In a zoning plan, the municipality designates places where a business may be established. The zoning plan also states exactly which business activities are permitted. It is not uncommon for a zoning plan not to exactly match your business plan or the growth of your business if you are already established at a certain business location.
If the business plan does not or no longer fits in with the zoning plan, you will need an amendment to or deviation from the zoning plan. Depending on the situation, an environmental permit procedure or a zoning plan procedure must be followed. Different procedure variants apply.
The implementation of your plan almost always begins with a preliminary consultation with the municipality. During these preliminary consultations, you will discuss your plans and the question of whether the municipal authority will cooperate in deviating from the zoning plan or drawing up a new zoning plan for your company.
The municipal council has its own wide-ranging powers to decide whether or not to cooperate with your plans. The most important substantive goal of the preliminary consultation is to examine the extent to which your plan fits into the existing environment and whether the municipal authority wishes to allow your plan in this existing environment and will therefore be willing to cooperate with a positive amendment to or deviation from the zoning plan.
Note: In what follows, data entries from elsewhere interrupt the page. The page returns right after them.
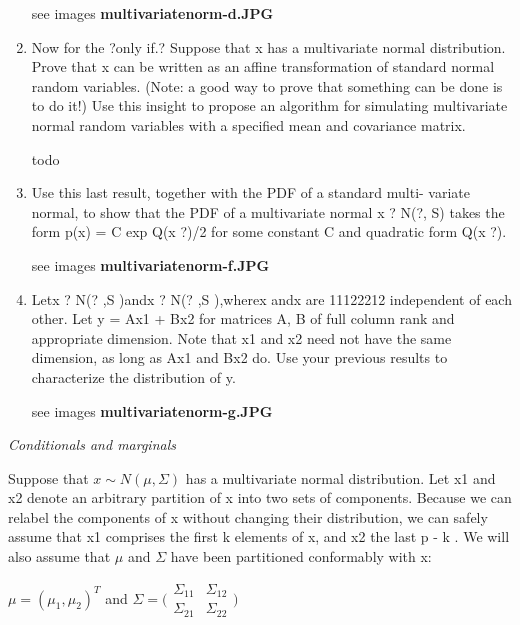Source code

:\documentclass{homework}
\begin{document}
\begin{enumerate}[label=(\Alph*)]
\par * see images \textbf{multivariatenorm-d.JPG}

\item Now for the ?only if.? Suppose that x has a multivariate normal distribution. Prove that x can be written as an affine transformation of standard normal random variables. (Note: a good way to prove that something can be done is to do it!) Use this insight to propose an algorithm for simulating multivariate normal random variables with a specified mean and covariance matrix.

\par todo

\item Use this last result, together with the PDF of a standard multi- variate normal, to show that the PDF of a multivariate normal
x ? N(?, S) takes the form p(x) = C exp{ Q(x   ?)/2} for some constant C and quadratic form Q(x   ?).

\par * see images \textbf{multivariatenorm-f.JPG}

\item Letx ? N(? ,S )andx ? N(? ,S ),wherex andx are 11122212
independent of each other. Let y = Ax1 + Bx2 for matrices A, B of full column rank and appropriate dimension. Note that x1 and x2 need not have the same dimension, as long as Ax1 and Bx2 do. Use your previous results to characterize the distribution of y.

\par * see images \textbf{multivariatenorm-g.JPG}

\end{enumerate}

\par \noindent \textit{Conditionals and marginals}

\par Suppose that $x \sim N(\mu, \Sigma)$ has a multivariate normal distribution. Let x1 and x2 denote an arbitrary partition of x into two sets of components. Because we can relabel the components of x without changing their distribution, we can safely assume that x1 comprises the first k elements of x, and x2 the last p - k . We will also assume that $\mu$ and $\Sigma$ have been partitioned conformably with x:


$\mu = (\mu_1,\mu_2)^T$ and $\Sigma = \big( \begin{matrix} \Sigma_{11} & \Sigma_{12} \\ \Sigma_{21} & \Sigma_{22}\end{matrix} \big)$
\end{document}
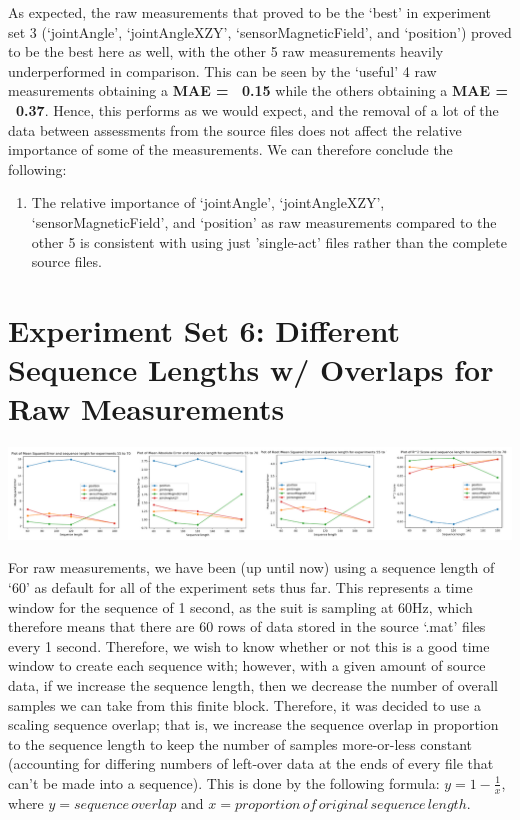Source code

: \documentclass[12pt,twoside]{report}
\begin{document}
\quad As expected, the raw measurements that proved to be the ‘best’ in experiment set 3 (‘jointAngle’, ‘jointAngleXZY’, ‘sensorMagneticField’, and ‘position’) proved to be the best here as well, with the other 5 raw measurements heavily underperformed in comparison. This can be seen by the ‘useful’ 4 raw measurements obtaining a \textbf{MAE = ~0.15} while the others obtaining a \textbf{MAE = ~0.37}. Hence, this performs as we would expect, and the removal of a lot of the data between assessments from the source files does not affect the relative importance of some of the measurements. We can therefore conclude the following:

\begin{enumerate}
	\item The relative importance of ‘jointAngle’, ‘jointAngleXZY’, ‘sensorMagneticField’, and ‘position’ as raw measurements compared to the other 5 is consistent with using just 'single-act' files rather than the complete source files.
\end{enumerate}





\section{Experiment Set 6: Different Sequence Lengths w/ Overlaps for Raw Measurements}

\begin{center}
\includegraphics[scale=0.4]{project_figures/fig10_13}
\end{center}

\quad For raw measurements, we have been (up until now) using a sequence length of ‘60’ as default for all of the experiment sets thus far. This represents a time window for the sequence of 1 second, as the suit is sampling at 60Hz, which therefore means that there are 60 rows of data stored in the source ‘.mat’ files every 1 second. Therefore, we wish to know whether or not this is a good time window to create each sequence with; however, with a given amount of source data, if we increase the sequence length, then we decrease the number of overall samples we can take from this finite block. Therefore, it was decided to use a scaling sequence overlap; that is, we increase the sequence overlap in proportion to the sequence length to keep the number of samples more-or-less constant (accounting for differing numbers of left-over data at the ends of every file that can’t be made into a sequence). This is done by the following formula: $y=1-\frac{1}{x}$, where $y=sequence\, overlap$ and $x=proportion\, of\, original\, sequence\, length$.\\
\end{document}
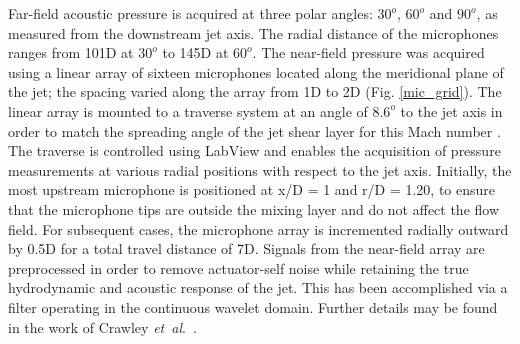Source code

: \documentclass[english]{aiaa-tc}
\newcommand*{\etal}{\textit{et~al}.\ }
\begin{document}
Far-field acoustic pressure is acquired at three polar angles: $30^{o}$, $60^{o}$ and $90^{o}$, as measured from the downstream jet axis.
The radial distance of the microphones ranges from 101D at $30^{o}$ to 145D at $60^{o}$.
The near-field pressure was acquired using a linear array of sixteen microphones located along the meridional plane of the jet; the spacing varied along the array from 1D to 2D (Fig. \ref{mic_grid}).
The linear array is mounted to a traverse system at an angle of $8.6^{o}$ to the jet axis in order to match the spreading angle of the jet shear layer for this Mach number \cite{kfm2009-1}.
The traverse is controlled using LabView and enables the acquisition of pressure measurements at various radial positions with respect to the jet axis.
Initially, the most upstream microphone is positioned at x/D = 1 and r/D = 1.20, to ensure that the microphone tips are outside the mixing layer and do not affect the flow field.
For subsequent cases, the microphone array is incremented radially outward by 0.5D for a total travel distance of 7D.
Signals from the near-field array are preprocessed in order to remove actuator-self noise while retaining the true hydrodynamic and acoustic response of the jet.
This has been accomplished via a filter operating in the continuous wavelet domain. Further details may be found in the work of Crawley \etal \cite{Crawley2015}.
\end{document}
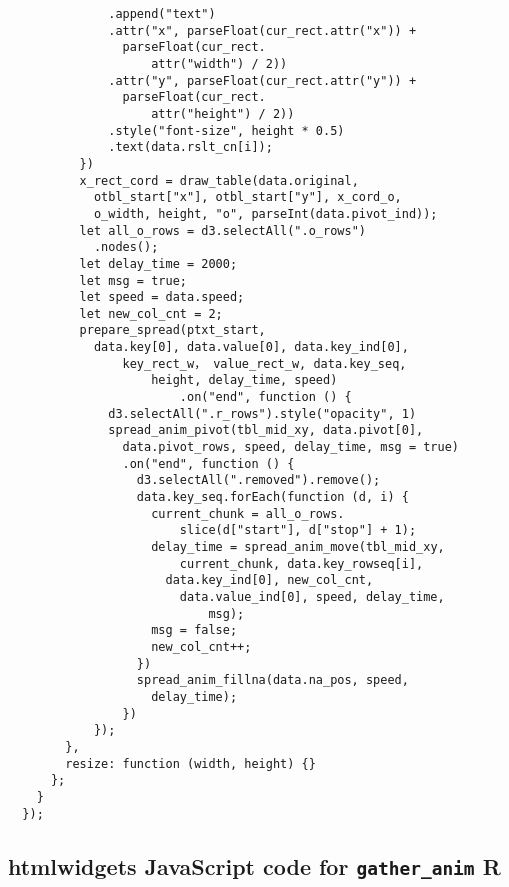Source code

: \begin{lstlisting}
              .append("text")
              .attr("x", parseFloat(cur_rect.attr("x")) + 
                parseFloat(cur_rect.
                    attr("width") / 2))
              .attr("y", parseFloat(cur_rect.attr("y")) + 
                parseFloat(cur_rect.
                    attr("height") / 2))
              .style("font-size", height * 0.5)
              .text(data.rslt_cn[i]);
          })
          x_rect_cord = draw_table(data.original, 
            otbl_start["x"], otbl_start["y"], x_cord_o,
            o_width, height, "o", parseInt(data.pivot_ind));
          let all_o_rows = d3.selectAll(".o_rows")
            .nodes();
          let delay_time = 2000;
          let msg = true;
          let speed = data.speed;
          let new_col_cnt = 2;
          prepare_spread(ptxt_start, 
            data.key[0], data.value[0], data.key_ind[0], 
                key_rect_w， value_rect_w, data.key_seq, 
                    height, delay_time, speed)
                        .on("end", function () {
              d3.selectAll(".r_rows").style("opacity", 1)
              spread_anim_pivot(tbl_mid_xy, data.pivot[0], 
                data.pivot_rows, speed, delay_time, msg = true)
                .on("end", function () {
                  d3.selectAll(".removed").remove();
                  data.key_seq.forEach(function (d, i) {
                    current_chunk = all_o_rows.
                        slice(d["start"], d["stop"] + 1);
                    delay_time = spread_anim_move(tbl_mid_xy, 
                        current_chunk, data.key_rowseq[i],
                      data.key_ind[0], new_col_cnt, 
                        data.value_ind[0], speed, delay_time, 
                            msg);
                    msg = false;
                    new_col_cnt++;
                  })
                  spread_anim_fillna(data.na_pos, speed, 
                    delay_time);
                })
            });
        },
        resize: function (width, height) {}
      };
    }
  });

\end{lstlisting}

\subsection{\textbf{htmlwidgets} \textsf{JavaScript} code for \texttt{gather\_anim} \textbf{R}}


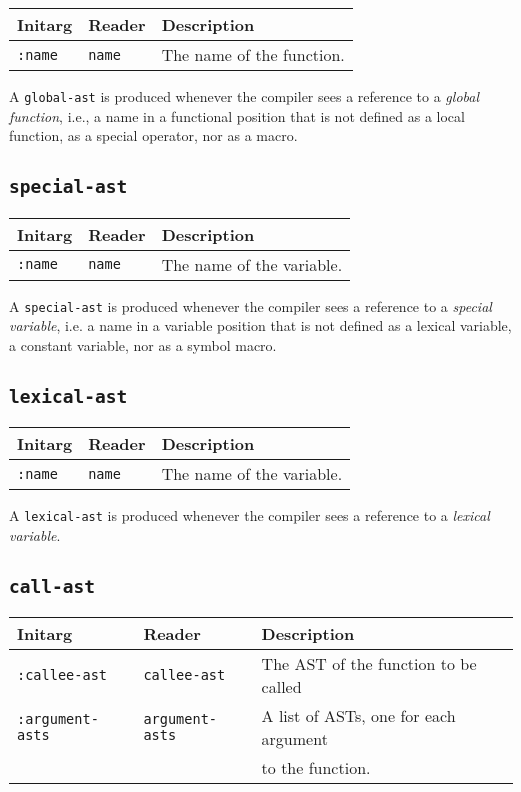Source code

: \begin{tabular}{|l|l|l|}
\hline
Initarg & Reader & Description\\
\hline\hline
\texttt{:name} & \texttt{name} & The name of the function.\\  
\hline
\end{tabular}

A \texttt{global-ast} is produced whenever the compiler sees a
reference to a \emph{global function}, i.e., a name in a functional
position that is not defined as a local function, as a special
operator, nor as a macro.

\subsection{\texttt{special-ast}}
\label{special-ast}

\begin{tabular}{|l|l|l|}
\hline
Initarg & Reader & Description\\
\hline\hline
\texttt{:name} & \texttt{name} & The name of the variable.\\  
\hline
\end{tabular}

A \texttt{special-ast} is produced whenever the compiler sees a
reference to a \emph{special variable}, i.e. a name in a variable
position that is not defined as a lexical variable, a constant
variable, nor as a symbol macro.

\subsection{\texttt{lexical-ast}}
\label{lexical-ast}

\begin{tabular}{|l|l|l|}
\hline
Initarg & Reader & Description\\
\hline\hline
\texttt{:name} & \texttt{name} & The name of the variable.\\  
\hline
\end{tabular}

A \texttt{lexical-ast} is produced whenever the compiler sees a
reference to a \emph{lexical variable}. 

\subsection{\texttt{call-ast}}
\label{call-ast}

\begin{tabular}{|l|l|l|}
\hline
Initarg & Reader & Description\\
\hline\hline
\texttt{:callee-ast} & \texttt{callee-ast} & The AST of the function
to be called\\  
\hline
\texttt{:argument-asts} & \texttt{argument-asts} & A list of ASTs, one
for each argument\\
& & to the function.\\
\hline
\end{tabular}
If this is successful, working arrangements will be made in connection with the preparation of an amendment to or deviation from the zoning plan by means of an environmental permit. This may also involve obtaining political support for your plan from the Municipal Executive and/or the municipal council and organising a form of participation for surrounding businesses and local residents.
During the preliminary consultations, legal substantive topics are quickly raised and it is important to be well prepared. In practice, it is often the case that legal problems arise in a later phase because of insufficient legal preparation at the start of the zoning plan procedure.
The preliminary consultation is usually done by the initiator himself in the first instance, together with the architect who has sketched or drawn a building plan. If things become difficult during the pre-consultation, legal assistance is helpful and also customary to get to the legal heart of the problem quickly.
If this involves the preparation of a zoning plan for your business, then specialist consultancies will write an amendment to the existing zoning plan or draw up a spatial substantiation for the application for an environmental permit for your building plan, which requires deviation from the zoning plan. You yourself are responsible for these preparations.
During the preparation of the zoning plan or the environmental permit with deviation, depending on the situation, technical advisors must be hired and directed for specific studies into the effects of your plan on the environment. These could include noise aspects, traffic and parking, the effects on nature and landscape and/or air quality calculations.
Depending on the complexity of the substantive plan, there is all kinds of contact and cooperation with municipal officials and direction must be taken. These contacts concern the applicability of laws and regulations in your case, what can and cannot be permitted, the justification and assessment of spatial and environmental effects. Of course, the municipality is ultimately responsible for formulating the justification for decisions, rules and regulations and for responding to third-party participation.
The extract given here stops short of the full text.